Please see [Iterating Results](Iterating Results)

Pager

If we want to paginate over the results of a query we can use a Pager, which can be constructed from a ScalaPreparedStatement:

val query = "SELECT * FROM hotels_by_country WHERE country = ?".toCQL.prepare[String].as[Hotel]
// query: ScalaPreparedStatement1[String, Hotel] = net.nmoncho.helenus.internal.cql.ScalaPreparedStatement1@cd5a5eb

val pager = query.pager("NL")
// pager: Pager[Hotel] = net.nmoncho.helenus.internal.cql.Pager@d6fc560

val (nextPager, firstPage) = pager.execute(pageSize = 2)
// nextPager: Pager[Hotel] = net.nmoncho.helenus.internal.cql.Pager@fd44505
// firstPage: Iterator[Hotel] = non-empty iterator

val (finalPager, secondPage) = pager.execute(pageSize = 10)
// finalPager: Pager[Hotel] = net.nmoncho.helenus.internal.cql.Pager@378d712d
// secondPage: Iterator[Hotel] = non-empty iterator
  • A Pager is created from a ScalaPrepareStatement by providing the query parameters we want that query to run with. The statement won't be executed yet, but we must provide the parameters up front (more on this below).
  • To obtain a page, we can call one of the execution methods on the Pager. These methods take how many results we want for that page
  • The result we get from this execution is the query results as an Iterator and the Pager we can use to get the next page.

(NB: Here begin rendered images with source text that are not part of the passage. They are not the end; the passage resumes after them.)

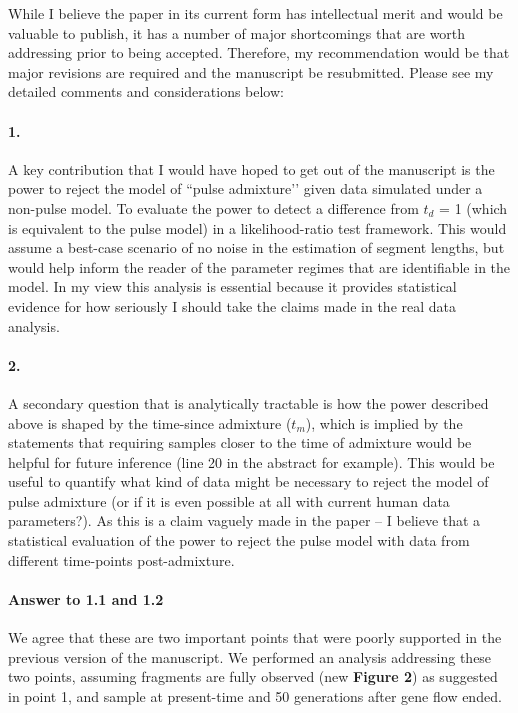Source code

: \documentclass[11pt]{article}
\let\oldparagraph\paragraph
\renewcommand{\paragraph}[1]{\oldparagraph{#1}\mbox{}}
\begin{document}
While I believe the paper in its current form has intellectual merit and would be valuable to publish, it has a number of major shortcomings that are worth addressing prior to being accepted. Therefore, my recommendation would be that major revisions are required and the manuscript be resubmitted. Please see my detailed comments and considerations below: 

\paragraph{1.}
A key contribution that I would have hoped to get out of the manuscript is the power to reject the model of ``pulse admixture’’ given data simulated under a non-pulse model. To evaluate the power to detect a difference from $t_d$ = 1 (which is equivalent to the pulse model) in a likelihood-ratio test framework. This would assume a best-case scenario of no noise in the estimation of segment lengths, but would help inform the reader of the parameter regimes that are identifiable in the model. In my view this analysis is essential because it provides statistical evidence for how seriously I should take the claims made in the real data analysis.

\paragraph{2.}
A secondary question that is analytically tractable is how the power described above is shaped by the time-since admixture ($t_m$), which is implied by the statements that requiring samples closer to the time of admixture would be helpful for future inference (line 20 in the abstract for example). This would be useful to quantify what kind of data might be necessary to reject the model of pulse admixture (or if it is even possible at all with current human data parameters?). As this is a claim vaguely made in the paper – I believe that a statistical evaluation of the power to reject the pulse model with data from different time-points post-admixture. 

\paragraph{Answer to 1.1 and 1.2}
We agree that these are two important points that were poorly supported in the previous version of the manuscript. We performed an analysis addressing these two points, assuming fragments are fully observed (new \textbf{Figure 2}) as suggested in point 1, and sample at present-time and 50 generations after gene flow ended.
\end{document}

Continuing Paging Execution

Cassandra relies on a PagingState to resume execution at a later time. We can save these PagingStates and create a Pager with it to resume execution

val Some(pagingState) = nextPager.pagingState
// pagingState: PagingState = 001e001000120010526f7474657264616d2048696c746f6ef07ffffffdf07ffffffd0bacc121391f44d2e77b5d0e6d99d4d60004

val Success(continuedPager) = query.pager(pagingState, "NL")
// continuedPager: Pager[Hotel] = net.nmoncho.helenus.internal.cql.Pager@6cf5564f

val (_, secondPageAgain) = continuedPager.execute(pageSize = 10)
// secondPageAgain: Iterator[Hotel] = non-empty iterator

Serializing PagingState

Imagine a user is paging over the Hotels available in Rotterdam. A Stateless Web App would require a way to send and receive a PagingState so paging can be resumed.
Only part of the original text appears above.